Yep. It’s spring. Today it snowed, rained, cleared up and then hailed. I’m waiting for the dark of night so I can claim I’m a postman.

Spring is like that, a clash of two forces: winter and summer. The metaphor reflects the hardships of writing as well: a winter of rejection versus the summer of a sale.

In ancient times, the peak of starvation occurred during early spring before the newly plowed fields could produce and after the winter stores ran out. And this is precisely where new writers find themselves, right smack in the middle of early spring. They have written their pieces, and like seeds, they have planted them. Now, they wait for one to flower. Until then, how do they keep from succumbing to an emotional starvation, laying down their pens, unplugging their computers and quitting? They seek out their fellow writers, and we
all share our meager rations.

The Art of War for Writers, James Scott Bell explains how to tell the difference between a hero and a fool. “A hero gets knocked down and quietly regroups to write again; a fool gets knocked down and whines about it ever after.”

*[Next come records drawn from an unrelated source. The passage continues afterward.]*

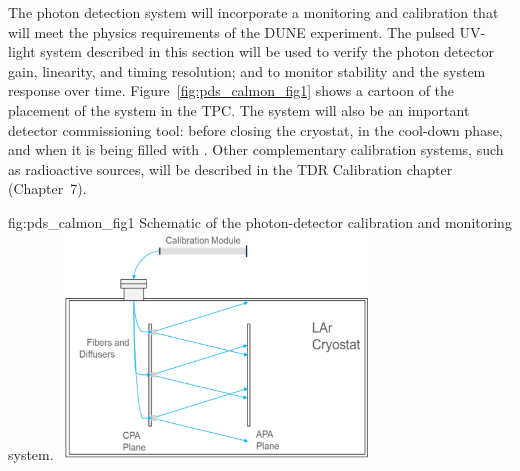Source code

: 

The photon detection system will incorporate a monitoring and calibration that will meet the physics requirements of the DUNE experiment. The pulsed UV-light system described in this section will be used to verify the photon detector gain, linearity, and timing resolution; and to monitor stability and the system response over time.  Figure~\ref{fig:pds_calmon_fig1} shows a cartoon of the placement of the system in the TPC. The system will also be an important detector commissioning tool: before closing the cryostat, 
in the cool-down phase, and when it is being filled with \lar.
Other complementary calibration systems, such as radioactive sources, will be described in the TDR Calibration chapter (Chapter~7). 


\begin{dunefigure}
 {fig:pds_calmon_fig1}
 {Schematic of the  photon-detector calibration and monitoring system.}
\includegraphics[angle=0,width=8.4cm,height=6cm]{graphics/pds-calmon-fig1-old.png}
\end{dunefigure}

Bell suggests that writers are like a pyramid. The base is huge and is made up of wannabes. The next level is smaller and is made up of people learning to be writers such as those who take classes or participate in critique circles. Further up is the level of writers with a finished piece. This is the level where real writers start. Higher up still are those with multiple finished works and then finally, perched on the apex, is a Wheel of Fortune. It spins, and quite randomly, some author wins the prize of publication.

Wheel of Fortune Tarot Card

All the way up to published, a writer has control. After that, he or she does not. Addressing directly the new writer Bell adds, “Your job is to keep moving up that pyramid. That’s it. If you write, work your craft and keep submitting; some day, the wheel will land on your number.”

If you are a new writer, or an old hand having run through a harsh winter, hang in there. Just as the tilt of the earth inevitably brings summer, honing your craft and sending out your pieces will eventually bring you to a sale.